Advantages Of ESG Equity Investing
- Contributing to a sustainable world: ESG equity investing aims to encourage companies to maintain good governance practices and focus on addressing the world’s environmental and social issues. By investing in ESG stocks, investors can contribute their savings to promoting global sustainability while earning returns.
- Reduced risk: Companies that adhere to environmental, social, and governance practices and act responsibly are less susceptible to reputation and regulatory risks. Consequently, they may experience lower volatility in cash flow and profitability even in unfavourable market conditions.
- Potential for long-term returns: ESG equities that proactively prioritize sustainability may offer positive returns over the long run compared to those that neglect these practices.
How To Evaluate Corporate ESG Performance?

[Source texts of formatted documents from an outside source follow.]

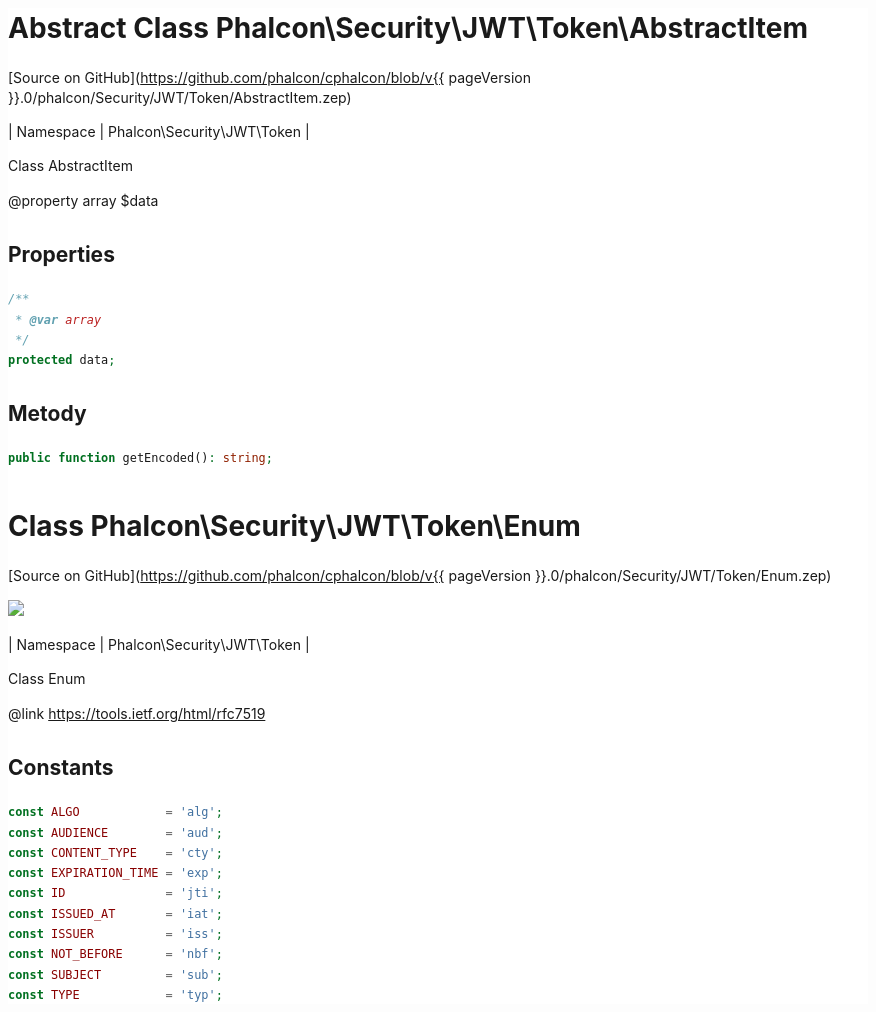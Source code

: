 


<h1 id="security-jwt-token-abstractitem">Abstract Class Phalcon\Security\JWT\Token\AbstractItem</h1>

[Source on GitHub](https://github.com/phalcon/cphalcon/blob/v{{ pageVersion }}.0/phalcon/Security/JWT/Token/AbstractItem.zep)

| Namespace  | Phalcon\Security\JWT\Token |

Class AbstractItem

@property array $data


## Properties
```php
/**
 * @var array
 */
protected data;

```

## Metody

```php
public function getEncoded(): string;
```





<h1 id="security-jwt-token-enum">Class Phalcon\Security\JWT\Token\Enum</h1>

[Source on GitHub](https://github.com/phalcon/cphalcon/blob/v{{ pageVersion }}.0/phalcon/Security/JWT/Token/Enum.zep)

![](/assets/images/version-4.1.svg)

| Namespace  | Phalcon\Security\JWT\Token |

Class Enum

@link https://tools.ietf.org/html/rfc7519


## Constants
```php
const ALGO            = 'alg';
const AUDIENCE        = 'aud';
const CONTENT_TYPE    = 'cty';
const EXPIRATION_TIME = 'exp';
const ID              = 'jti';
const ISSUED_AT       = 'iat';
const ISSUER          = 'iss';
const NOT_BEFORE      = 'nbf';
const SUBJECT         = 'sub';
const TYPE            = 'typ';
```
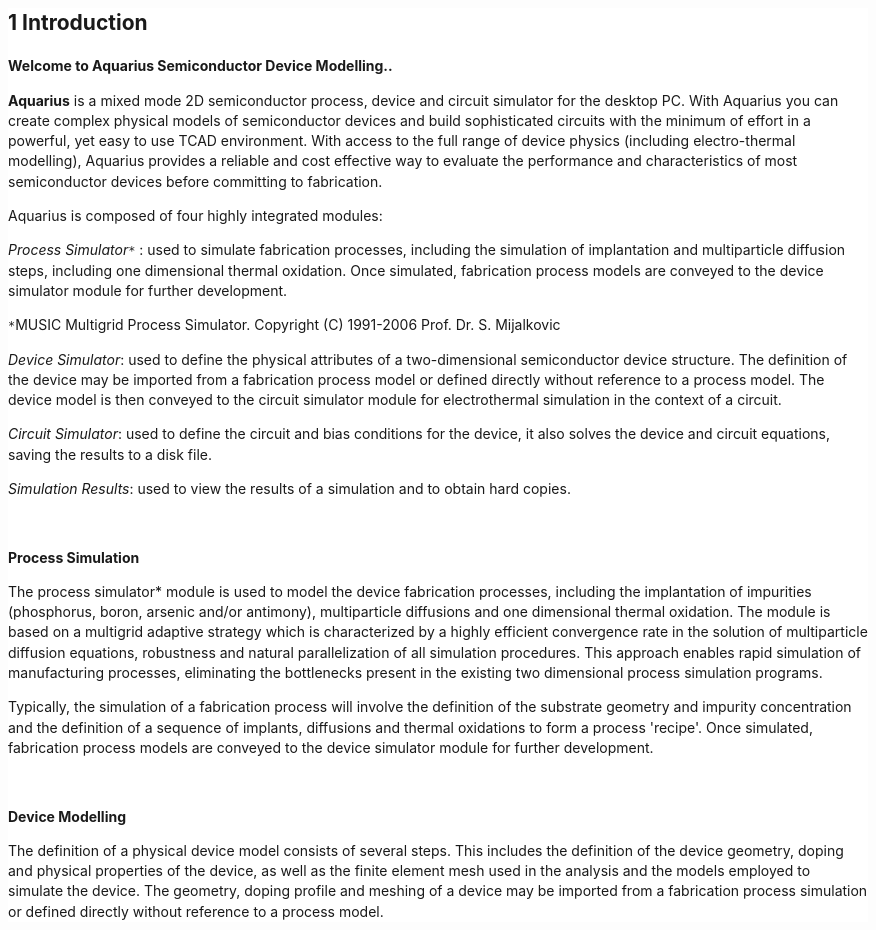 <div style="page-break-after: always"></div>

## 1 Introduction

**Welcome to Aquarius Semiconductor Device Modelling..**

**Aquarius** is a mixed mode 2D semiconductor process, device and circuit
simulator for the desktop PC. With Aquarius you can create complex physical models
of semiconductor devices and build sophisticated circuits with the minimum of effort in a
powerful, yet easy to use TCAD environment. With access to the full range of device
physics (including electro-thermal modelling), Aquarius provides a reliable and cost
effective way to evaluate the performance and characteristics of most semiconductor
devices before committing to fabrication.

Aquarius is composed of four highly integrated modules:

*Process Simulator*`*` : used to simulate fabrication processes, including the simulation of
implantation and multiparticle diffusion steps, including one dimensional thermal
oxidation. Once simulated, fabrication process models are conveyed to the device
simulator module for further development.

`*`MUSIC Multigrid Process Simulator. Copyright (C) 1991-2006 Prof. Dr. S. Mijalkovic

*Device Simulator*: used to define the physical attributes of a two-dimensional
semiconductor device structure. The definition of the device may be imported from
a fabrication process model or defined directly without reference to a process
model. The device model is then conveyed to the circuit simulator module for electrothermal
simulation in the context of a circuit.

*Circuit Simulator*: used to define the circuit and bias conditions for the device, it also
solves the device and circuit equations, saving the results to a disk file.

*Simulation Results*: used to view the results of a simulation and to obtain hard copies.<p>&nbsp;</p>

**Process Simulation**

The process simulator* module is used to model the device fabrication processes,
including the implantation of impurities (phosphorus, boron, arsenic and/or antimony),
multiparticle diffusions and one dimensional thermal oxidation. The module is based on
a multigrid adaptive strategy which is characterized by a highly efficient convergence
rate in the solution of multiparticle diffusion equations, robustness and natural
parallelization of all simulation procedures. This approach enables rapid simulation
of manufacturing processes, eliminating the bottlenecks present in the existing two dimensional
process simulation programs.

Typically, the simulation of a fabrication process will involve the definition of the
substrate geometry and impurity concentration and the definition of a sequence
of implants, diffusions and thermal oxidations to form a process 'recipe'. Once
simulated, fabrication process models are conveyed to the device simulator module for
further development.<p>&nbsp;</p>

**Device Modelling**

The definition of a physical device model consists of several steps. This includes the
definition of the device geometry, doping and physical properties of the device, as well
as the finite element mesh used in the analysis and the models employed to simulate
the device. The geometry, doping profile and meshing of a device may be imported from
a fabrication process simulation or defined directly without reference to a process
model.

- Corporate reporting: The top 1000 listed companies in India, based on market capitalization, are required to prepare a Business Responsibility and Sustainability Report (BRSR) that includes detailed ESG disclosures. Other companies may voluntarily disclose their ESG performance details. Typically, the BRSR forms part of the company’s annual report, which is sent to stock exchanges and shareholders and published on the official website. Annual reports often state companies’ ESG goals and their current status. Investors can carefully review and compare the ESG performance of companies over the years from these reports.
- Third-party sources: Various ESG rating providers gather data on companies, analyze them, and convert them into scores or ratings. Investors can refer to these ratings to assess the ESG performance of companies. Some ESG rating providers in India include MSCI India, CRISIL, Acuite Ratings and Research, etc.
Risks Of ESG Equity Investing
- Lack of standard reporting framework: The absence of a standardized method to measure and report companies’ ESG performance makes it challenging for investors to compare and select the right ESG stocks or funds.
- Lack of reliable data: Due to the lack of standardized rules for ESG reporting, companies may face difficulties in recognizing data to be published. Gathering, compiling, and updating comprehensive quantitative data related to ESG performance can also be challenging for businesses, as some data are only available from external sources.
Final Thoughts
ESG equities take into account environmental, social, and governance issues and aim to address them. While the preference for ESG investments in India is growing, there are still obstacles, such as traditional mindsets, limited understanding, and the absence of universally accepted standards. If implemented correctly, ESG equity investing can lead to sustainable returns.
Disclaimer: Mutual Fund investments are subject to market risks. Read all scheme-related documents carefully before investing.